Because sarcomatoid carcinoma is rare, there is no absolute consensus on the optimal treatment for sarcomatoid carcinoma. Literature suggests that surgery with radiotherapy and/or chemotherapy are used to manage such tumours. The effectiveness of radiotherapy with respect to survival is controversial, and the optimal cytotoxic chemotherapy regime remains unclear. Total treatment efficacy is lower than that of conventional squamous cell carcinoma and the prognosis is sombre. Toripalimab is a novel humanized IgG4 monoclonal antibody directed against PD-1 that differs from other monoclonal antibodies pembrolizumab and nivolumab. A paper from China presented a case report, where taking into account the rarity of sarcomatoid carcinoma and the patient’s PD- L1 overexpression they opted for treatment with toripalimab combined with cisplatin and liposomal doxorubicin, which achieved a substantial partial response [23]. Though larger study population is required, this may be a promising treatment option in similar patients in the future.

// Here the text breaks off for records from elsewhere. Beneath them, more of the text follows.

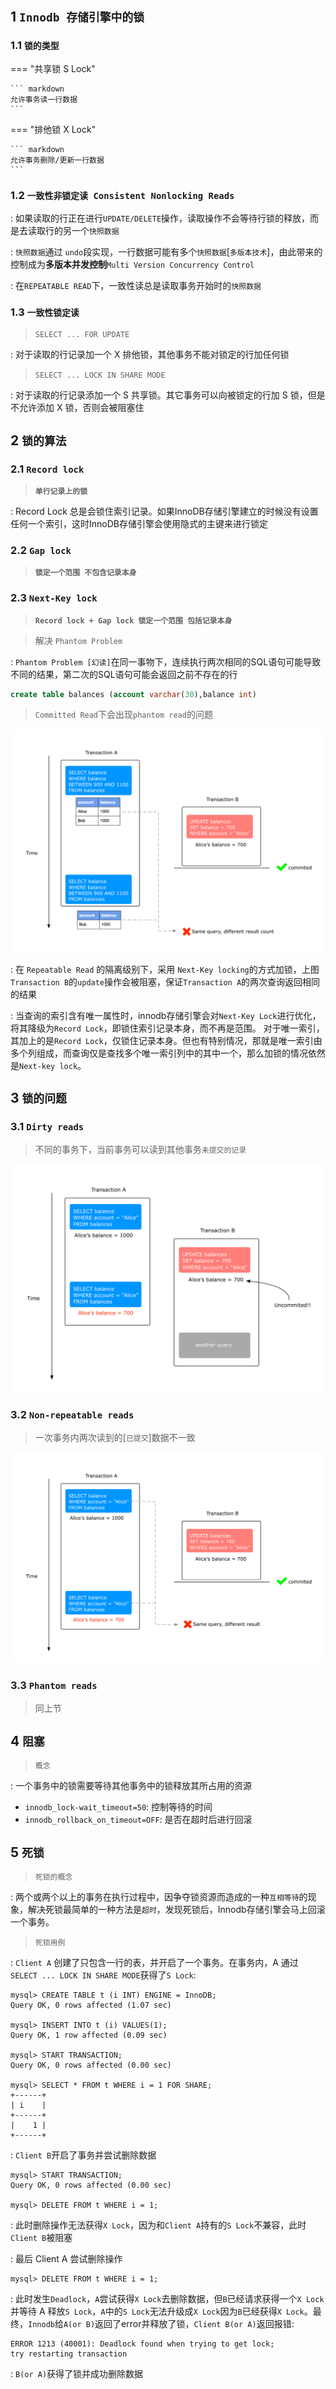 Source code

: ## **1 `Innodb 存储引擎中的锁`**

### 1.1 `锁的类型`

=== "共享锁 S Lock"

    ``` markdown
    允许事务读一行数据
    ```

=== "排他锁 X Lock"

    ``` markdown
    允许事务删除/更新一行数据
	```

### 1.2 `一致性非锁定读 Consistent Nonlocking Reads`

: 如果读取的行正在进行`UPDATE/DELETE`操作，读取操作不会等待行锁的释放，而是去读取行的另一个`快照数据` 

: `快照数据`通过 `undo`段实现，一行数据可能有多个`快照数据`[`多版本技术`]，由此带来的控制成为**多版本并发控制**`Multi Version Concurrency Control`

:	在`REPEATABLE READ`下，一致性读总是读取事务开始时的`快照数据`


### 1.3 `一致性锁定读`

> `SELECT ... FOR UPDATE`

:	对于读取的行记录加一个 X 排他锁，其他事务不能对锁定的行加任何锁

> `SELECT ... LOCK IN SHARE MODE`

:	对于读取的行记录添加一个 S 共享锁。其它事务可以向被锁定的行加 S 锁，但是不允许添加 X 锁，否则会被阻塞住

## **2 `锁的算法`**

### 2.1 `Record lock`

> **`单行记录上的锁`**

:   Record Lock 总是会锁住索引记录。如果InnoDB存储引擎建立的时候没有设置任何一个索引，这时InnoDB存储引擎会使用隐式的主键来进行锁定

### 2.2 `Gap lock`

> **`锁定一个范围 不包含记录本身`**

### 2.3 `Next-Key lock`

> **`Record lock + Gap lock 锁定一个范围 包括记录本身`**

> 解决 `Phantom Problem`

: `Phantom Problem [幻读]`在同一事物下，连续执行两次相同的SQL语句可能导致不同的结果，第二次的SQL语句可能会返回之前不存在的行

```sql
create table balances (account varchar(30),balance int)
```

> `Committed Read`下会出现`phantom read`的问题

![](img/phantomread.png)

:   在 `Repeatable Read` 的隔离级别下，采用 `Next-Key locking`的方式加锁，上图`Transaction B`的`update`操作会被阻塞，保证`Transaction A`的两次查询返回相同的结果

:   当查询的索引含有唯一属性时，innodb存储引擎会对`Next-Key Lock`进行优化，将其降级为`Record Lock`，即锁住索引记录本身，而不再是范围。
    对于唯一索引，其加上的是`Record Lock`，仅锁住记录本身。但也有特别情况，那就是唯一索引由多个列组成，而查询仅是查找多个唯一索引列中的其中一个，那么加锁的情况依然是`Next-key lock`。

## **3 `锁的问题`**

### 3.1 `Dirty reads`

> 不同的事务下，当前事务可以读到其他事务`未提交的记录`

![](img/dirty_read.png)

### 3.2 `Non-repeatable reads`

> 一次事务内两次读到的[`已提交`]数据不一致

![](img/nonrepeatable_read.png)

### 3.3 `Phantom reads`

> 同上节

## **4 `阻塞`**

> `概念`

:   一个事务中的锁需要等待其他事务中的锁释放其所占用的资源

- `innodb_lock-wait_timeout=50`: 控制等待的时间
- `innodb_rollback_on_timeout=OFF`: 是否在超时后进行回滚

## **5 `死锁`**

> `死锁的概念`

:   两个或两个以上的事务在执行过程中，因争夺锁资源而造成的一种`互相等待`的现象，解决死锁最简单的一种方法是`超时`，发现死锁后，Innodb存储引擎会马上回滚一个事务。

> `死锁用例`

:   `Client A` 创建了只包含一行的表，并开启了一个事务。在事务内，A 通过 `SELECT ... LOCK IN SHARE MODE`获得了`S Lock`:

```mysql
mysql> CREATE TABLE t (i INT) ENGINE = InnoDB;
Query OK, 0 rows affected (1.07 sec)

mysql> INSERT INTO t (i) VALUES(1);
Query OK, 1 row affected (0.09 sec)

mysql> START TRANSACTION;
Query OK, 0 rows affected (0.00 sec)

mysql> SELECT * FROM t WHERE i = 1 FOR SHARE;
+------+
| i    |
+------+
|    1 |
+------+
```

:   `Client B`开启了事务并尝试删除数据

```mysql
mysql> START TRANSACTION;
Query OK, 0 rows affected (0.00 sec)

mysql> DELETE FROM t WHERE i = 1;
```

:   此时删除操作无法获得`X Lock`，因为和`Client A`持有的`S Lock`不兼容，此时`Client B`被阻塞

:   最后 Client A 尝试删除操作

```mysql
mysql> DELETE FROM t WHERE i = 1;
```

:   此时发生`Deadlock`，`A`尝试获得`X Lock`去删除数据，但`B`已经请求获得一个`X Lock`并等待 A 释放`S Lock`，`A`中的`S Lock`无法升级成`X Lock`因为`B`已经获得`X Lock`。最终，`Innodb`给`A(or B)`返回了error并释放了锁，`Client B(or A)`返回报错:

```mysql
ERROR 1213 (40001): Deadlock found when trying to get lock;
try restarting transaction
```

:  `B(or A)`获得了锁并成功删除数据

Thus, to conclude, Sarcomatoid carcinoma of the oral cavity is an extremely rare but aggressive variant of conventional squamous cell carcinoma. We have to systematically understand their clinical, morphological and immunohistochemical features which is critical for their accurate diagnosis which aids in correct patient management. After radical surgery and adjuvant radiation therapy, strict follow up for development of recurrence and distant metastasis should be done. If nodal disease is positive, opposite neck dissection should be considered to prevent opposite neck nodal recurrence during follow up. The role and advantage of using oral metronomic therapy in these patients should also be evaluated in the long run. The utility of novel agent Toripalimab in these patients should also explored for these patients.